[Start of section]
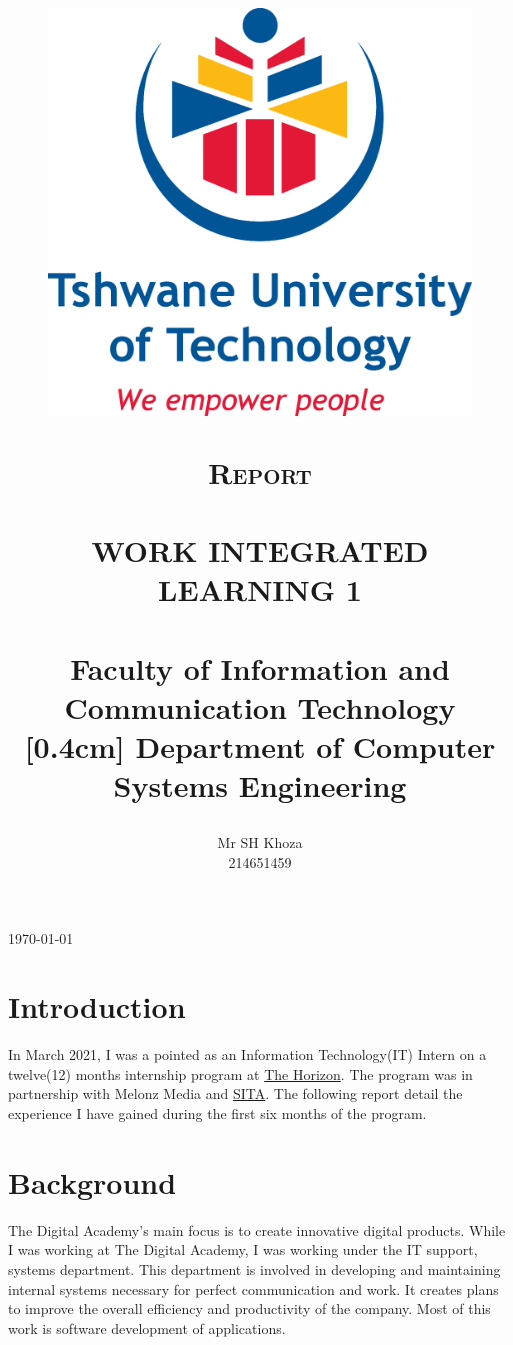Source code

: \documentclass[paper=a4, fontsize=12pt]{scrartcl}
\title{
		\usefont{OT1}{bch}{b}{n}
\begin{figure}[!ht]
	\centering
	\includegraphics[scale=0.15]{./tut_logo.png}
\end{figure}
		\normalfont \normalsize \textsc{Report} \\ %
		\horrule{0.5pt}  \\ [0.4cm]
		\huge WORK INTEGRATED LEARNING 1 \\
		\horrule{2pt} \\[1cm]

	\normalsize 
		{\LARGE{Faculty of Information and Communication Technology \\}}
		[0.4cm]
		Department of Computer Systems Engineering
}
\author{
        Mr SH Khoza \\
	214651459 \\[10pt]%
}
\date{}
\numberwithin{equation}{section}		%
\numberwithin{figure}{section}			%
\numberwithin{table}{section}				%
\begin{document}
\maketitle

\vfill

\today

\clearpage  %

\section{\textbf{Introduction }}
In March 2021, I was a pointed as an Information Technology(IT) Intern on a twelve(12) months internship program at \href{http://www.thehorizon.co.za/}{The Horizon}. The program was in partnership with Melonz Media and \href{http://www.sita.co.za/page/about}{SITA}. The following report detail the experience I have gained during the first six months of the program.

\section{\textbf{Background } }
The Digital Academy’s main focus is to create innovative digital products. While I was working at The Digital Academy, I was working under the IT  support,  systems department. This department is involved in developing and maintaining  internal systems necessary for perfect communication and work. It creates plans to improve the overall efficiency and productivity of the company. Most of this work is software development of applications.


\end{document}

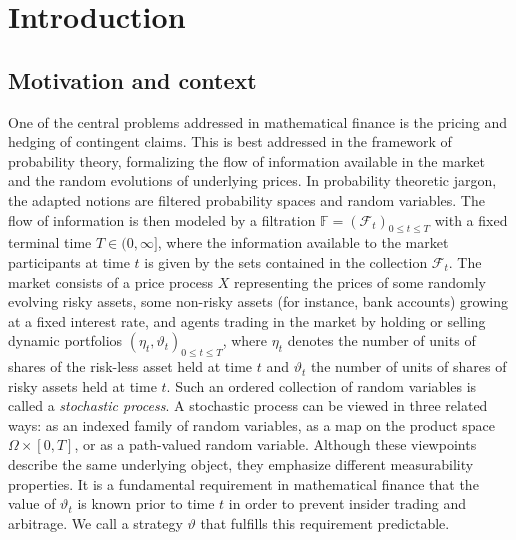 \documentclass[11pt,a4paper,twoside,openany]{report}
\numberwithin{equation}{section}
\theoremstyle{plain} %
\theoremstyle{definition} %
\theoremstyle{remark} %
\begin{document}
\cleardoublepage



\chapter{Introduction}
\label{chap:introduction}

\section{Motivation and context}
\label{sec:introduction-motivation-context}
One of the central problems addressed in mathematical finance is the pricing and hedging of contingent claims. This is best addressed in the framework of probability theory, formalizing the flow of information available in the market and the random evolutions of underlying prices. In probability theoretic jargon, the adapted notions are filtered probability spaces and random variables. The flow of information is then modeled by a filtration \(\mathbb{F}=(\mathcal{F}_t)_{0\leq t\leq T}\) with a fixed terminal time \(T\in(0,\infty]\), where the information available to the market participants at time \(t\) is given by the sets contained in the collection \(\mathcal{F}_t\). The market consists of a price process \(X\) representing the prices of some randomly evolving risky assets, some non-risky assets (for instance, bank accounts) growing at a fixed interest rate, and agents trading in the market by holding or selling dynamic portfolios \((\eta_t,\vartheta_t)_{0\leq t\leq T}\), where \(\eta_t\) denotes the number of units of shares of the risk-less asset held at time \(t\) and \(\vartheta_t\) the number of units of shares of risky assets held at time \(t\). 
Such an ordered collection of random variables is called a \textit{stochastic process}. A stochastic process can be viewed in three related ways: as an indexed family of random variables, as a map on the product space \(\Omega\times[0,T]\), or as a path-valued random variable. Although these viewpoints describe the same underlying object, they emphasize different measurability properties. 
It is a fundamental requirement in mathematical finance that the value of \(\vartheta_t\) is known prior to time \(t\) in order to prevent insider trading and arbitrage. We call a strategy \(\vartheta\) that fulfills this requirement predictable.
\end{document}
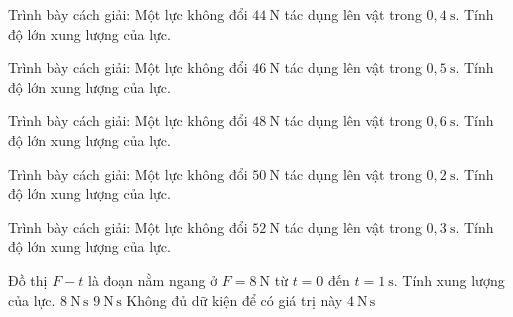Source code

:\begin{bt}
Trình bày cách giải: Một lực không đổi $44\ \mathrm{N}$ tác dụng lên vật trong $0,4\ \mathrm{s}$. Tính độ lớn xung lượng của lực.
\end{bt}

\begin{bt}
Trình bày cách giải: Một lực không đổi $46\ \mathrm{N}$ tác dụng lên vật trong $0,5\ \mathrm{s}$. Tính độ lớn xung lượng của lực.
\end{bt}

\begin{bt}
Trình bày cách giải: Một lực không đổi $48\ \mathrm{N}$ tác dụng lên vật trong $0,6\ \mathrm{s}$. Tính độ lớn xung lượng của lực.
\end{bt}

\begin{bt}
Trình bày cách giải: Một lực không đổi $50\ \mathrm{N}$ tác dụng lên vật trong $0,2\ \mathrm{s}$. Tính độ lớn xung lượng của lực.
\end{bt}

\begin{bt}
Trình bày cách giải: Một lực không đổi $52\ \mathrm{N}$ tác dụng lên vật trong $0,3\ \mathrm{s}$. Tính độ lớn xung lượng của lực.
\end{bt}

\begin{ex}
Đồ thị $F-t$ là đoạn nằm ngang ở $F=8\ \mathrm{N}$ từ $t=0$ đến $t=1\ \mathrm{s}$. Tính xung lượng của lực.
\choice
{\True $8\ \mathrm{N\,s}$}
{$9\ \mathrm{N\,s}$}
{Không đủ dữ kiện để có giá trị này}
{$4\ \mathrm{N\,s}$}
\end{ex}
[End of section]
WHAT TO PRODUCE. Would you copy every line from the listing above that has the string "trong" in it?

REPLY.
Trình bày cách giải: Một lực không đổi $44\ \mathrm{N}$ tác dụng lên vật trong $0,4\ \mathrm{s}$. Tính độ lớn xung lượng của lực.
Trình bày cách giải: Một lực không đổi $46\ \mathrm{N}$ tác dụng lên vật trong $0,5\ \mathrm{s}$. Tính độ lớn xung lượng của lực.
Trình bày cách giải: Một lực không đổi $48\ \mathrm{N}$ tác dụng lên vật trong $0,6\ \mathrm{s}$. Tính độ lớn xung lượng của lực.
Trình bày cách giải: Một lực không đổi $50\ \mathrm{N}$ tác dụng lên vật trong $0,2\ \mathrm{s}$. Tính độ lớn xung lượng của lực.
Trình bày cách giải: Một lực không đổi $52\ \mathrm{N}$ tác dụng lên vật trong $0,3\ \mathrm{s}$. Tính độ lớn xung lượng của lực.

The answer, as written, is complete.